When a functioning strata council was finally restored in 2018, the dispute only intensified. Commercial owners held a majority of the voting power within the corporation, allowing them to block special levies and any resolutions requiring 75 percent approval – including votes needed to fund major repairs.
The conflict came to a head after a 2017 engineering report identified serious deterioration in the building envelope, warning the flat roof membrane was past its service life, perimeter flashings were in poor condition, and leaks were already occurring.
The report estimated repair costs ranging from approximately $535,000 to nearly $2.9 million, depending on the scope of work undertaken.
Despite those warnings, little was done, as commercial owners – particularly L-259 Holdings and Woods Sports Pub – refused to contribute to the repairs, arguing it was unfair to charge owners whose units were not located inside the building.
Residential owners countered that the envelope was common property relied upon by everyone in the strata and that failure to repair it would continue to expose the entire complex to deterioration.

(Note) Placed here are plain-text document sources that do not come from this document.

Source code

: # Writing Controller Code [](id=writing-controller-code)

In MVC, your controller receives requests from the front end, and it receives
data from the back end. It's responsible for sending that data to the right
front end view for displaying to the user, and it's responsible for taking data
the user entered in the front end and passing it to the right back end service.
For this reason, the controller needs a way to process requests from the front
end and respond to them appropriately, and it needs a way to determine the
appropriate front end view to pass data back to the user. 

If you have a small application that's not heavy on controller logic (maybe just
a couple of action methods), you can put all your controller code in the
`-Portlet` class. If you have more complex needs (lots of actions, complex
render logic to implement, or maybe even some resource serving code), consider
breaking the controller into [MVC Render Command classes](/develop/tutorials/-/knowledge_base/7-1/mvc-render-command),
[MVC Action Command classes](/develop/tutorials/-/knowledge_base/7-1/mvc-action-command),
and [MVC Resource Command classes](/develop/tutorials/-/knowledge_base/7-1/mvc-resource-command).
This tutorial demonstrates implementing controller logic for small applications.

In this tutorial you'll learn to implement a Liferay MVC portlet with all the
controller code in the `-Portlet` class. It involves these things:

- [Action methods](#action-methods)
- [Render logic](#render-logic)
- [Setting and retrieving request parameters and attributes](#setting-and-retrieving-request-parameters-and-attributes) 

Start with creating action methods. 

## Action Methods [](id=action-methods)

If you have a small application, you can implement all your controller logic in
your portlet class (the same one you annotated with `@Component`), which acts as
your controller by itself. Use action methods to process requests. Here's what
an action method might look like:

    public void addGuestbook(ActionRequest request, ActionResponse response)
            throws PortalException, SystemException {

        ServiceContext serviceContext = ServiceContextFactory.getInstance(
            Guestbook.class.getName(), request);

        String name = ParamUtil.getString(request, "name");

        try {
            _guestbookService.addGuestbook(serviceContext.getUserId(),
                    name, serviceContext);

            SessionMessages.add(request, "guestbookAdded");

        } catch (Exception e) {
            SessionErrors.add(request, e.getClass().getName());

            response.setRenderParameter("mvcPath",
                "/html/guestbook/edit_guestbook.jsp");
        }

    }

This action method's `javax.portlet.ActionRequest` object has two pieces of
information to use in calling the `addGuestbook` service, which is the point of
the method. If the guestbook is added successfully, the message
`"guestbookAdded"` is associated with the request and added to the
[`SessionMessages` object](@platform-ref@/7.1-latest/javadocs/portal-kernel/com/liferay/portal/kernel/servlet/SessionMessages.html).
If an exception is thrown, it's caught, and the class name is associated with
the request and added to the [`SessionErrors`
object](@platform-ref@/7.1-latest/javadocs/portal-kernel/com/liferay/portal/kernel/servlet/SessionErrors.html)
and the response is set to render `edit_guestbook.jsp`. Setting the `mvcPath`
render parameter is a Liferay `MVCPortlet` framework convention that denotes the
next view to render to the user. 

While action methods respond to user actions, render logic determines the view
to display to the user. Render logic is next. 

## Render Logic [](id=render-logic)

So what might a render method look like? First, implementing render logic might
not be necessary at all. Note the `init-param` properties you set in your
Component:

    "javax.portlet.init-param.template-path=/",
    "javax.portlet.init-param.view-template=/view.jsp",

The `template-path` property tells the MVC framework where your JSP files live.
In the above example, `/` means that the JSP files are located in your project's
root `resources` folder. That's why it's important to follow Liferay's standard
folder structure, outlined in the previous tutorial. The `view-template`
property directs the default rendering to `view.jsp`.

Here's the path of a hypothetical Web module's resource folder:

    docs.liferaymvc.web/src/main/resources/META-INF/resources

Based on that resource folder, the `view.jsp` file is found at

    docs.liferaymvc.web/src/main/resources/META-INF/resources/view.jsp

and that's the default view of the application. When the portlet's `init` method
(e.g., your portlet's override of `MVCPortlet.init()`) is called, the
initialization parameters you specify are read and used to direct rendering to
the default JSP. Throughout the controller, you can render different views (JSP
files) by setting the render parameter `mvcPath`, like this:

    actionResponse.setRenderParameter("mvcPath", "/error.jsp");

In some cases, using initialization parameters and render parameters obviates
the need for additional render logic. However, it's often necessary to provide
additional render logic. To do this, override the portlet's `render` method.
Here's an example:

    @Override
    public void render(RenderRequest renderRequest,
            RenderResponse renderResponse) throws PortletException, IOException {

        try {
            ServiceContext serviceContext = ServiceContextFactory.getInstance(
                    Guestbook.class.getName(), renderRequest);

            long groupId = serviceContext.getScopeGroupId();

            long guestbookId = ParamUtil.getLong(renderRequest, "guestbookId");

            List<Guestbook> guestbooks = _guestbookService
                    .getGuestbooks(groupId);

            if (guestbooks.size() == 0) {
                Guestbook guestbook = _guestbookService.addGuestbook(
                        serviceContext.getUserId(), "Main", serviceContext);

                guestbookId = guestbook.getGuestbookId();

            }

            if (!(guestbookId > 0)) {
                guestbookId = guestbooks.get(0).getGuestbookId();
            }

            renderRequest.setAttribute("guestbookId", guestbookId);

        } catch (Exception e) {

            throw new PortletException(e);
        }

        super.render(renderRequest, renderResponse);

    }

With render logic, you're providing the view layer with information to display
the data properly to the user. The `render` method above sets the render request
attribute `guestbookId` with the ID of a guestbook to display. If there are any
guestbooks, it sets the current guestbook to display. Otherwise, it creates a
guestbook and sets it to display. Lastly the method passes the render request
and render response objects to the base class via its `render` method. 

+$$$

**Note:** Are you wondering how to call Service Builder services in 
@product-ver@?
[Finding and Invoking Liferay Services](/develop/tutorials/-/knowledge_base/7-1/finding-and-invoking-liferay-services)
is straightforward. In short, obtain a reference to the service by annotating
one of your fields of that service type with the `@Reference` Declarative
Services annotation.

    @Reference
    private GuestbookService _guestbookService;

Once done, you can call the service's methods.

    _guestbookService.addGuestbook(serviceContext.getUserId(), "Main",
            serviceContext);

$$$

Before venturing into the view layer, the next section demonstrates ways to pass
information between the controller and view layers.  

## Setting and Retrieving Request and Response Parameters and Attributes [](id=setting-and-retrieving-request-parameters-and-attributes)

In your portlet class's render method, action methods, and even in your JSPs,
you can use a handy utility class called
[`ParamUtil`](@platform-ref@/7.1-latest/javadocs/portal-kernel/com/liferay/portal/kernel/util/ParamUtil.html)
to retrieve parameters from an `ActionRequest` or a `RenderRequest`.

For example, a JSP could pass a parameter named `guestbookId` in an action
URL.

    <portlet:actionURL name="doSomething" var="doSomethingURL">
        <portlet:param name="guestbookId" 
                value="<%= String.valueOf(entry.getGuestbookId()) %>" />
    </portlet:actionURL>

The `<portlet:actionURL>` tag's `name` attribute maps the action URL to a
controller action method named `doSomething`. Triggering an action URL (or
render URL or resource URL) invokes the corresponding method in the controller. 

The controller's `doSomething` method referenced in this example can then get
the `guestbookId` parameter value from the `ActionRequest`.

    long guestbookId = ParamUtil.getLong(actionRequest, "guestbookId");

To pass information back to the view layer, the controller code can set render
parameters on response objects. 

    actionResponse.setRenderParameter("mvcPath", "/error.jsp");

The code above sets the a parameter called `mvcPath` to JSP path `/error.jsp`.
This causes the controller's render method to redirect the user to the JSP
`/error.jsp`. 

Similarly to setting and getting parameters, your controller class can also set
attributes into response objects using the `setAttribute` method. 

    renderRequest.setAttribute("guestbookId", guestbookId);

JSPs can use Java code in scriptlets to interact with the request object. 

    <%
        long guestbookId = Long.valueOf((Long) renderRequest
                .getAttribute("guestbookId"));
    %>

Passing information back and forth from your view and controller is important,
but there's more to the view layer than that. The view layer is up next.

In a detailed analysis of the strata bylaws and the Strata Property Act, the court sided with the residential section.
The judge ruled that the building envelope is common property and that expenses related to common property that do not relate solely to one section of a strata must be paid by the entire strata corporation.
Attempts by commercial owners to use the bylaws to shift those responsibilities were found to be inconsistent with provincial legislation, which requires common property to be maintained collectively.
Even if certain owners make less use of the building than others, the court found they still benefit from the envelope’s protection, including shelter for electrical rooms, parking areas, and other shared infrastructure.
The judge also pointed to earlier B.C. cases where owners of parking lots and other peripheral units were still required to pay for building envelope repairs, even when they argued they received minimal direct benefit.
As a result, the court declared that the strata corporation must carry out the repairs and that all owners must fund them according to unit entitlement.
The judge declined, however, to rule on every specific expense raised by the residential section – such as balconies, HVAC systems, janitorial services and other components – saying those matters should instead be determined through the strata plan and existing bylaws.
Commercial owners have also filed a counterclaim alleging that forcing them to pay for the repairs is significantly unfair under the Strata Property Act, but that issue was not addressed in this decision and remains before the court.
For now, the ruling breaks a stalemate that has stalled critical maintenance for nearly a decade, clearing the way for long-delayed building envelope repairs that could involve special levies.